Paul Green v. Dallas County Schools Slip Op. No. 16-0214 (Tex. May 12, 2017) http://law.justia.com/cases/texas/ supreme-court/2017/16-0214.html
Plaintiff Green worked as a bus monitor for Dallas County Schools (DCS) transporting children with special needs. Green informed his supervisor that he was taking a diuretic called Lasix for congestive heart failure. He switched to Coreg, another drug that he believed had similar urinary side effects.
On August 30, 2011, after the bus dropped off the only student who was on the bus at that time, Green asked the bus driver to stop at a gas station so that he could use the restroom. The bus driver instead drove into a residential area, and after repeatedly asking him to pull over, Green eventually urinated in his pants. The driver finally pulled over and Green finished urinating in an empty water bottle. Green then assisted another child at the next scheduled stop who was in a wheelchair, but Green did not touch the student at any time.
The driver reported the incident to his supervisor, who notified DCS’s area director. Green was terminated for “engaging in unprofessional conduct while on a DCS school bus” and “fail[ing] to protect the health and safety of the students boarding at [the] next scheduled stop from exposure to bodily fluids.” Green unsuccessfully appealed the termination and eventually filed this lawsuit.
At trial, Green testified that previous drivers accommodated his requests when he needed to stop and use the restroom and would inform DCS dispatch about the unscheduled stops. One of the drivers also testified that Green informed him that he took medication that sometimes caused an urgent need to urinate.
The jury found in favor of Green; however, the Court of Appeals reversed the trial court’s ruling, concluding that there was no evidence that DCS fired Green “because of” his disability. The court determined that even if the evidence established that “DCS terminated Green because he experienced incontinence while he was on the bus, there still must be some evidence that his disability caused the incontinence.”

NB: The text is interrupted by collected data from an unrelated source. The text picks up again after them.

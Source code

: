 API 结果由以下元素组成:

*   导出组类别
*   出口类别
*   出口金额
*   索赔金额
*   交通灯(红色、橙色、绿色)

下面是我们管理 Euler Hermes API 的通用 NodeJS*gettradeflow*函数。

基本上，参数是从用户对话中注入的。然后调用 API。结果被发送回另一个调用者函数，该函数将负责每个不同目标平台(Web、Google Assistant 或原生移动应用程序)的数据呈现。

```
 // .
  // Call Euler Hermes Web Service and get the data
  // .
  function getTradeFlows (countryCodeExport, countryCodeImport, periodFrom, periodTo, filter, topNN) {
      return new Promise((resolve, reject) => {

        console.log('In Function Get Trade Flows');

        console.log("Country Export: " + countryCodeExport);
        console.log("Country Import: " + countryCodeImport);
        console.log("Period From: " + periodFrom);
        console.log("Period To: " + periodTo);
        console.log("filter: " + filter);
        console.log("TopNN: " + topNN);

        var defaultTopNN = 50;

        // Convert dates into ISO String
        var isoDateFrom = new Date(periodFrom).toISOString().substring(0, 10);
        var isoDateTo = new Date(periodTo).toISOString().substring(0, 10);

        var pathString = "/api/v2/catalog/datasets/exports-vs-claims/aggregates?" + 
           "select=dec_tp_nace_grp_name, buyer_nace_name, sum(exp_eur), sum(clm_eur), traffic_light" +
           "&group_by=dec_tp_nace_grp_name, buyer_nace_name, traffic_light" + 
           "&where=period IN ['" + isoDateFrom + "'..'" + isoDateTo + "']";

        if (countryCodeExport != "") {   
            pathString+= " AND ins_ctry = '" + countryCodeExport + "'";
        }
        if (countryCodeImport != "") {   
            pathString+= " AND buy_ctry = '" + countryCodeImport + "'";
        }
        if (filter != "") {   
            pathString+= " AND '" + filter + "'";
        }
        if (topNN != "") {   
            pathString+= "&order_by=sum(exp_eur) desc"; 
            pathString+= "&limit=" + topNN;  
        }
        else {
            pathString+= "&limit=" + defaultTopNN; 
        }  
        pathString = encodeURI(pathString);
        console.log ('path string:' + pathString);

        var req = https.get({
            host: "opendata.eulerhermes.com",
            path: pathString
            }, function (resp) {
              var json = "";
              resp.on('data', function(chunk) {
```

The Texas Supreme Court determined that the Court of Appeals erred by concluding that the only disability the jury could have found was Green’s heart condition. Under the Texas Labor Code, a disability includes any “physical impairment that substantially limits at least one major life activity.” A major life activity includes activities such as work, but also includes the operation of a major bodily function–including functions of the bladder. Thus, the Supreme Court determined that Green’s urinary incontinence would qualify as a disability if it substantially limited his bladder function or his ability to perform work related functions. As a result, the high court reversed the Court of Appeals’ judgment and remanded the case to that court for consideration of issues it did not reach.
Although I am not a lawyer, the significance of this Supreme court ruling is that it extends Americans with Disabilities Act protection to disabled workers who are affected by the side effects of the medicine they take to treat or control their disability and in a grievance hearing or similar situation I would argue that this ruling protects disabled workers from discrimination because of those side effects as well as protecting him against discrimination because of the disability.